最後に1度だけ、声を聞くことができたら――今度は、死ぬ方法を求めようと。それが彼女の切なる願いでした。
「ねえねえ、授業終わったら買物行こうね! 欲しいアクセサリーがあるんだ〜。買ってとは言わないけど! 指がちょっと寂しいんだよねぇ」
キアリ・カラシナルは守護天使のパートナー、ルズ・シラディールを上目遣いで見上げました。
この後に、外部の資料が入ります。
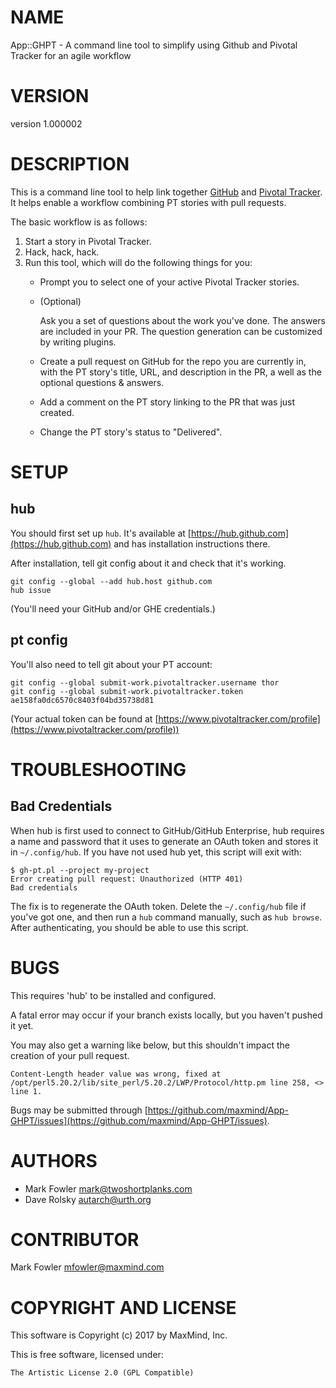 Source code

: # NAME

App::GHPT - A command line tool to simplify using Github and Pivotal Tracker for an agile workflow

# VERSION

version 1.000002

# DESCRIPTION

This is a command line tool to help link together
[GitHub](https://github.com/) and [Pivotal
Tracker](https://www.pivotaltracker.com/). It helps enable a workflow combining
PT stories with pull requests.

The basic workflow is as follows:

1. Start a story in Pivotal Tracker.
2. Hack, hack, hack.
3. Run this tool, which will do the following things for you:
    - Prompt you to select one of your active Pivotal Tracker stories.
    - (Optional)

        Ask you a set of questions about the work you've done. The answers are
        included in your PR. The question generation can be customized by writing
        plugins.

    - Create a pull request on GitHub for the repo you are currently in, with the PT
    story's title, URL, and description in the PR, a well as the optional
    questions & answers.
    - Add a comment on the PT story linking to the PR that was just created.
    - Change the PT story's status to "Delivered".

# SETUP

## hub

You should first set up `hub`. It's available at [https://hub.github.com](https://hub.github.com)
and has installation instructions there.

After installation, tell git config about it and check that it's working.

    git config --global --add hub.host github.com
    hub issue

(You'll need your GitHub and/or GHE credentials.)

## pt config

You'll also need to tell git about your PT account:

    git config --global submit-work.pivotaltracker.username thor
    git config --global submit-work.pivotaltracker.token ae158fa0dc6570c8403f04bd35738d81

(Your actual token can be found at [https://www.pivotaltracker.com/profile](https://www.pivotaltracker.com/profile))

# TROUBLESHOOTING

## Bad Credentials

When hub is first used to connect to GitHub/GitHub Enterprise, hub requires a
name and password that it uses to generate an OAuth token and stores it in
`~/.config/hub`. If you have not used hub yet, this script will exit with:

    $ gh-pt.pl --project my-project
    Error creating pull request: Unauthorized (HTTP 401)
    Bad credentials

The fix is to regenerate the OAuth token. Delete the `~/.config/hub` file if
you've got one, and then run a `hub` command manually, such as
`hub browse`. After authenticating, you should be able to use this script.

# BUGS

This requires 'hub' to be installed and configured.

A fatal error may occur if your branch exists locally, but you haven't pushed it yet.

You may also get a warning like below, but this shouldn't impact the creation of your pull request.

    Content-Length header value was wrong, fixed at /opt/perl5.20.2/lib/site_perl/5.20.2/LWP/Protocol/http.pm line 258, <> line 1.

Bugs may be submitted through [https://github.com/maxmind/App-GHPT/issues](https://github.com/maxmind/App-GHPT/issues).

# AUTHORS

- Mark Fowler <mark@twoshortplanks.com>
- Dave Rolsky <autarch@urth.org>

# CONTRIBUTOR

Mark Fowler <mfowler@maxmind.com>

# COPYRIGHT AND LICENSE

This software is Copyright (c) 2017 by MaxMind, Inc.

This is free software, licensed under:

    The Artistic License 2.0 (GPL Compatible)
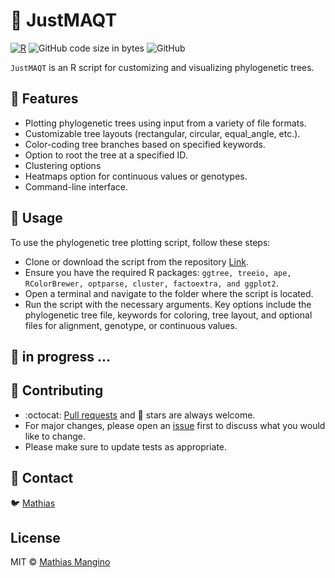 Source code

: # :tanabata_tree: JustMAQT

[![R](https://img.shields.io/badge/R-276DC3?style=for-the-badge&logo=R&logoColor=white&labelColor=101010)](https://www.r-project.org/about.html)
![GitHub code size in bytes](https://img.shields.io/github/languages/code-size/mathiashole/JustMAQT?style=for-the-badge&labelColor=101010&color=white)
![GitHub](https://img.shields.io/github/license/mathiashole/GScissors?color=%23179287&style=for-the-badge&logoColor=white&labelColor=101010)

`JustMAQT` is an R script for customizing and visualizing phylogenetic trees.

## :book: Features

-   Plotting phylogenetic trees using input from a variety of file formats.
-   Customizable tree layouts (rectangular, circular, equal_angle, etc.).
-   Color-coding tree branches based on specified keywords.
-   Option to root the tree at a specified ID.
-   Clustering options 
-   Heatmaps option for continuous values or genotypes.
-   Command-line interface.

## :hammer: Usage

To use the phylogenetic tree plotting script, follow these steps:

-   Clone or download the script from the repository [Link](https://github.com/mathiashole/JustMAQT).
-   Ensure you have the required R packages: `ggtree, treeio, ape, RColorBrewer, optparse, cluster, factoextra, and ggplot2`.
-   Open a terminal and navigate to the folder where the script is located.
-   Run the script with the necessary arguments. Key options include the phylogenetic tree file, keywords for coloring, tree layout, and optional files for alignment, genotype, or continuous values.

## :hammer: in progress ...


## :sparkling_heart: Contributing

- :octocat: [Pull requests](https://github.com/mathiashole/JustMAQT/pulls) and :star2: stars are always welcome.
- For major changes, please open an [issue](https://github.com/mathiashole/JustMAQT/issues) first to discuss what you would like to change.
- Please make sure to update tests as appropriate.

## :mega: Contact

:bird: [Mathias](https://twitter.com/joaquinmangino)

## License
MIT &copy; [Mathias Mangino](https://github.com/mathiashole) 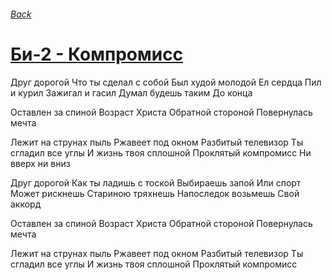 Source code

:###### [Back](../Readme.md)
# [Би-2 - Компромисс](tabs.md)

Друг дорогой
Что ты сделал с собой
Был худой молодой
Ел сердца
Пил и курил
Зажигал и гасил
Думал будешь таким
До конца

Оставлен за спиной
Возраст Христа
Обратной стороной
Повернулась мечта

Лежит на струнах пыль
Ржавеет под окном
Разбитый телевизор
Ты сгладил все углы
И жизнь твоя сплошной
Проклятый компромисс
Ни вверх ни вниз

Друг дорогой
Как ты ладишь с тоской
Выбираешь запой
Или спорт
Может рискнешь
Стариною тряхнешь
Напоследок возьмешь
Свой аккорд

Оставлен за спиной
Возраст Христа
Обратной стороной
Повернулась мечта

Лежит на струнах пыль
Ржавеет под окном
Разбитый телевизор
Ты сгладил все углы
И жизнь твоя сплошной
Проклятый компромисс
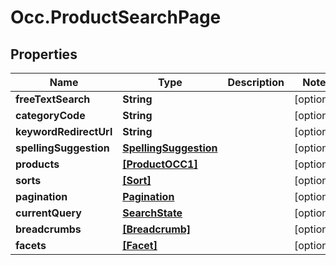 # Occ.ProductSearchPage

## Properties
Name | Type | Description | Notes
------------ | ------------- | ------------- | -------------
**freeTextSearch** | **String** |  | [optional] 
**categoryCode** | **String** |  | [optional] 
**keywordRedirectUrl** | **String** |  | [optional] 
**spellingSuggestion** | [**SpellingSuggestion**](SpellingSuggestion.md) |  | [optional] 
**products** | [**[ProductOCC1]**](ProductOCC1.md) |  | [optional] 
**sorts** | [**[Sort]**](Sort.md) |  | [optional] 
**pagination** | [**Pagination**](Pagination.md) |  | [optional] 
**currentQuery** | [**SearchState**](SearchState.md) |  | [optional] 
**breadcrumbs** | [**[Breadcrumb]**](Breadcrumb.md) |  | [optional] 
**facets** | [**[Facet]**](Facet.md) |  | [optional] 


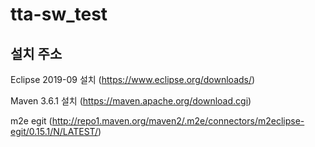 # tta-sw_test


## 설치 주소
Eclipse 2019-09 설치 (https://www.eclipse.org/downloads/)

Maven 3.6.1 설치 (https://maven.apache.org/download.cgi)

m2e egit (http://repo1.maven.org/maven2/.m2e/connectors/m2eclipse-egit/0.15.1/N/LATEST/)
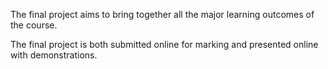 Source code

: The final project aims to bring together all the major learning outcomes of the course. 

The final project is both submitted online for marking and presented online with demonstrations. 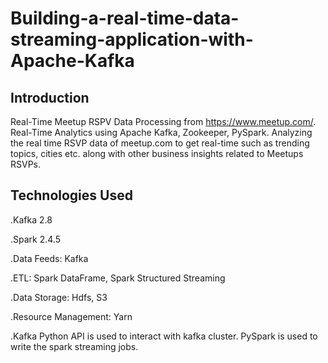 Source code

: # Building-a-real-time-data-streaming-application-with-Apache-Kafka

## Introduction 

Real-Time Meetup RSPV Data Processing from https://www.meetup.com/. Real-Time Analytics using Apache Kafka, Zookeeper, PySpark. Analyzing the real time RSVP data of meetup.com to get real-time  such as trending topics, cities etc. along with other business insights related to Meetups RSVPs.

## Technologies Used

.Kafka 2.8

.Spark 2.4.5

.Data Feeds: Kafka

.ETL: Spark DataFrame, Spark Structured Streaming

.Data Storage: Hdfs, S3

.Resource Management: Yarn

.Kafka Python API is used to interact with kafka cluster. PySpark is used to write the spark streaming jobs.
……しかし、彼は窓の外に目を向けており、キアリの話を聞いていませんでした。
「どうしたの? 最近おかしいよ!」
互いに惹かれあって契約した2人でしたが、このイルミンスール魔法学校に入学してから、ルズの様子がおかしいのです。
遠くを――いつも同じ方向を見つめています。
「過去の記憶は殆どないのですが……あちらに、何かあった気がするんです」
「……どこにも、行かないでね。私、一人ぼっちなんだから。両親とも友達ともお別れして、あなたの為にパラミタに来たんだよ」
何故か、彼が離れていってしまいそうな気がして、キアリはそう言いました。
「何処にも行きませんよ、姫」
ルズはそう答えて、キアリを安心させるために微笑みました。
常にルズを従えていたキアリですが、ある日、彼女は手紙を残して姿を消しました。
『世界樹の北の森に、美味しい木の実がなってるんだって! 腕試しも兼ねて採りに行ってくるね。お土産楽しみにしてて〜』
彼女が残した手紙に記されている場所は、ゴブリンが出るといわれている森です。
放っておいても切り抜けることくらいは出来そうですが、怪我をして帰ってくる可能性も高そうです。